2024年6月21日
  • 須恵町にある高校受験専門学習塾

環境を選ぶ

「あまり勉強していない」という子に限って、定期考査などで90点以上をとることが多々あります。たいていはそういう子には辛辣な目が向けられるものですが、きっとその子は嘘偽りなく「あまり勉強していない」と言っているのです。人はそれぞれ「自分の中の普通や基準」というものを持っています。携帯電話を持つのは普通と考える子もいればそうでない子もいます。塾に行くことを当たり前だと感じる子もいればそうでない子もいます。生まれ育った環境やこれまでに受けてきた教育が異なるので、「それぞれの普通」が異なるのはごく自然なことでしょう。「あまり勉強していない」という子も、本人の基準に照らし合わせてそのような答えになったのです。そして大抵そのような子は定期考査で90点を超えたくらいでは満足しないのです。

 

そういう子がいる一方、試験前日に必死で詰め込んだだけなのに「めちゃくちゃ勉強した」と言ってしまう子がいます。60点を超えれば「まぁこんなものか」、70点を超えれば「やっぱ頑張っただけのことはある」、80点を超えようものなら「直前でできる俺って天才じゃん」と誇らしい顔をします。

 

「そこそこの勉強では、勉強したとは言えない子」と「直前の詰め込みで、勉強したつもりになっている子」には、大きな隔たりがあるのは言うまでもありません。その違いが、「90点でも満足できない」と思うか、「70点で満足」と思うかの違いを生みだしていきます。さらに言うと、それの積み重ねが、「学力上位校」に進学するか否かを決めます。高校には同じ学力層の子が集まります。
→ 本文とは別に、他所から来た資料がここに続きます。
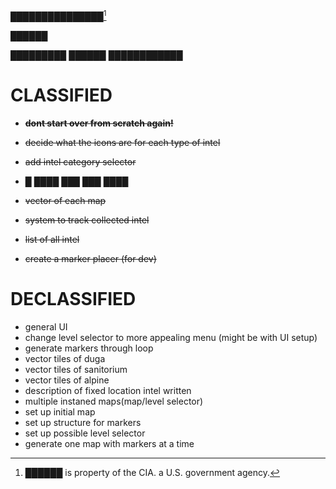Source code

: ███████████████[^1]

██████

█████████  ██████  ████████████
# CLASSIFIED
- ~~**dont start over from scratch again!**~~
- ~~decide what the icons are for each type of intel~~
- ~~add intel category selector~~

- █ ████ ███ ███ ████
- ~~vector of each map~~
- ~~system to track collected intel~~
- ~~list of all intel~~
- ~~create a marker placer (for dev)~~
# DECLASSIFIED

- general UI
- change level selector to more appealing menu (might be with UI setup)
- generate markers through loop
- vector tiles of duga
- vector tiles of sanitorium
- vector tiles of alpine
- description of fixed location intel written
- multiple instaned maps(map/level selector)
- set up initial map
- set up structure for markers
- set up possible level selector
- generate one map with markers at a time


[^1]: ██████ is property of the CIA. a U.S. government agency.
もちろん「トップ校」であれば、勉強に対する意識が高く、勉強することを当たり前に感じており、大学受験では旧帝大を中心とする国立大学を目指すでしょう(もちろん勉強に対する意識が低い子もいますが、それはトップ校においては相対的に低いだけであって、同年代の平均的な意識からみると高いものです。事実、トップ校においては、成績下位の生徒でも地方国立大学には当たり前のように合格していきます)。そして高校の偏差値が低くなれば、その分勉強に対する意識も低下していきます。高校入学の段階で大きく学力差があるにもかかわらず、高校に入ってもその差は埋まることなく、広がっていくばかりです。そんな向上心の軽薄な環境においては、自分だけは頑張って勉強しようと思っても、周りがそう思っているとは限りませんので、堅固たる意思がなければ努力し続けるのは困難でしょう。

 

大切なのは「環境を選ぶ」ということです。人間というのは良くも悪くも周りの環境から影響を受けるものです。昨日の東京都高校入試に國分功一郎さんの『中動態の世界』という文章が使われたのですが、その終盤に、「意思は、実現に向かっているのだから、何らかの力、あるいは原動力である。ただし、力ないし原動力とはいっても、制御されていない剥き出しの衝動のようなものではない。意思は目的や計画を持っているのであって、その意味で意思は意識と結びついている。意思は自分や周囲の様々な条件を意識しながら働きをなす。(中略)意思は物事を意識していなければならない。つまり、自分以外のものから影響を受けている。」という文章がありました。自分が何かをするときには、必ず意思が働いており、その意思は自分以外のものから影響を受けて沸き起こるという内容です。自分がこれからやろうとしていることと、自分を取り巻く環境にギャップがあれば、きっとうまくいきません。

 

学習塾に関しても同じことで、「勉強を頑張りたい」と思っていても、塾とのギャップがあればうまくいきません。「勉強を頑張りたい」ならば「勉強を頑張れる塾」に行くべきなのです。そもそも学習塾において、「勉強を頑張りたい子」と「勉強にやる気がない子」は混ぜるべきではありません。水と油のようなもので、お互いが反発しあいます。混ぜるな危険です。万が一混ぜようものなら、その塾は一瞬で、「やる気のない子」にとって居心地の良い塾となってゆき、その結果、「勉強したい子」の不満だけが募っていくのです。「塾を選ぶこと」とは、「環境を選ぶこと」というのは決して大袈裟な表現ではありません。

 

そして、高校受験においては、受験校を選べる立場にいると断然有利です。限られた、ごくわずかな選択肢の中から消去法で選ぶのではなく、十分迷えるだけの選択肢を持っておくべきです。選択肢の多さはそれだけで大きな財産となります。そのために必死に努力するのです。